Source data
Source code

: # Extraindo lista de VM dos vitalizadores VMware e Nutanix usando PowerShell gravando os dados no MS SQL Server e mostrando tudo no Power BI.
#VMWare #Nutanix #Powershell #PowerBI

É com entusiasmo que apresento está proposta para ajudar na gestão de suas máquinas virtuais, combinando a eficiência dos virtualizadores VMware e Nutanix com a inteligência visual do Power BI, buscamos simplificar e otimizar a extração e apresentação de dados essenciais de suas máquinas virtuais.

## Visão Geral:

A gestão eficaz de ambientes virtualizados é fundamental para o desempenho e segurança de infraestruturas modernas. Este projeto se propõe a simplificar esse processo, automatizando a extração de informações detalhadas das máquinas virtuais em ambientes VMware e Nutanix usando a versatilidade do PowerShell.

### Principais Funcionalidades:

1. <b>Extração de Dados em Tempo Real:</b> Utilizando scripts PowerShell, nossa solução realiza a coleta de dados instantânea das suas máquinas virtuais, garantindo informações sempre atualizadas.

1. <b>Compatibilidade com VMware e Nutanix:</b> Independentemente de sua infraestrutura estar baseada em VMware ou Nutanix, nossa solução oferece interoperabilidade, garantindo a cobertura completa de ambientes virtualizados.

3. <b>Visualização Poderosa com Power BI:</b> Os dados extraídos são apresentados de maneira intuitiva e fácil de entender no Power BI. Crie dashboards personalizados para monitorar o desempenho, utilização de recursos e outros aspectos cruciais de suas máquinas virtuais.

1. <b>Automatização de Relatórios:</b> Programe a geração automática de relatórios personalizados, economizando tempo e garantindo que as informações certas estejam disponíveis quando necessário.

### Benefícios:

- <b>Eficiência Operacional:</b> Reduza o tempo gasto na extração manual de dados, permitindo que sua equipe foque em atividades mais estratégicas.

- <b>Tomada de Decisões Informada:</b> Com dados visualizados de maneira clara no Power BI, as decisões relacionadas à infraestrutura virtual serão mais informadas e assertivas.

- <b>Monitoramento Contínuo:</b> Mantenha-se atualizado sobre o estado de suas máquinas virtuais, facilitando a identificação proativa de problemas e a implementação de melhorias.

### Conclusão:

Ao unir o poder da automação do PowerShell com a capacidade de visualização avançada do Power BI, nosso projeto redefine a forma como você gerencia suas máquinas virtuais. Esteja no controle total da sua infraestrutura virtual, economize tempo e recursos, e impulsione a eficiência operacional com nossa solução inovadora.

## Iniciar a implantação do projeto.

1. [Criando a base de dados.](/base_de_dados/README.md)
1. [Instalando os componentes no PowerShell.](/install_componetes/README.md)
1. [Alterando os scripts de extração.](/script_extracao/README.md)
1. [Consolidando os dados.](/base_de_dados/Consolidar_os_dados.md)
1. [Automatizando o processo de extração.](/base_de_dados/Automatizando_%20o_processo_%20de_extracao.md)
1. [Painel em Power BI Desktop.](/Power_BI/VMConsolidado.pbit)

Your task:
All the records above need to be set down again exactly as they were given.

Solution below:
Source code

: # Extraindo lista de VM dos vitalizadores VMware e Nutanix usando PowerShell gravando os dados no MS SQL Server e mostrando tudo no Power BI.
#VMWare #Nutanix #Powershell #PowerBI

É com entusiasmo que apresento está proposta para ajudar na gestão de suas máquinas virtuais, combinando a eficiência dos virtualizadores VMware e Nutanix com a inteligência visual do Power BI, buscamos simplificar e otimizar a extração e apresentação de dados essenciais de suas máquinas virtuais.

## Visão Geral:

A gestão eficaz de ambientes virtualizados é fundamental para o desempenho e segurança de infraestruturas modernas. Este projeto se propõe a simplificar esse processo, automatizando a extração de informações detalhadas das máquinas virtuais em ambientes VMware e Nutanix usando a versatilidade do PowerShell.

### Principais Funcionalidades:

1. <b>Extração de Dados em Tempo Real:</b> Utilizando scripts PowerShell, nossa solução realiza a coleta de dados instantânea das suas máquinas virtuais, garantindo informações sempre atualizadas.

1. <b>Compatibilidade com VMware e Nutanix:</b> Independentemente de sua infraestrutura estar baseada em VMware ou Nutanix, nossa solução oferece interoperabilidade, garantindo a cobertura completa de ambientes virtualizados.

3. <b>Visualização Poderosa com Power BI:</b> Os dados extraídos são apresentados de maneira intuitiva e fácil de entender no Power BI. Crie dashboards personalizados para monitorar o desempenho, utilização de recursos e outros aspectos cruciais de suas máquinas virtuais.

1. <b>Automatização de Relatórios:</b> Programe a geração automática de relatórios personalizados, economizando tempo e garantindo que as informações certas estejam disponíveis quando necessário.

### Benefícios:

- <b>Eficiência Operacional:</b> Reduza o tempo gasto na extração manual de dados, permitindo que sua equipe foque em atividades mais estratégicas.

- <b>Tomada de Decisões Informada:</b> Com dados visualizados de maneira clara no Power BI, as decisões relacionadas à infraestrutura virtual serão mais informadas e assertivas.

- <b>Monitoramento Contínuo:</b> Mantenha-se atualizado sobre o estado de suas máquinas virtuais, facilitando a identificação proativa de problemas e a implementação de melhorias.

### Conclusão:

Ao unir o poder da automação do PowerShell com a capacidade de visualização avançada do Power BI, nosso projeto redefine a forma como você gerencia suas máquinas virtuais. Esteja no controle total da sua infraestrutura virtual, economize tempo e recursos, e impulsione a eficiência operacional com nossa solução inovadora.

## Iniciar a implantação do projeto.

1. [Criando a base de dados.](/base_de_dados/README.md)
1. [Instalando os componentes no PowerShell.](/install_componetes/README.md)
1. [Alterando os scripts de extração.](/script_extracao/README.md)
1. [Consolidando os dados.](/base_de_dados/Consolidar_os_dados.md)
1. [Automatizando o processo de extração.](/base_de_dados/Automatizando_%20o_processo_%20de_extracao.md)
1. [Painel em Power BI Desktop.](/Power_BI/VMConsolidado.pbit)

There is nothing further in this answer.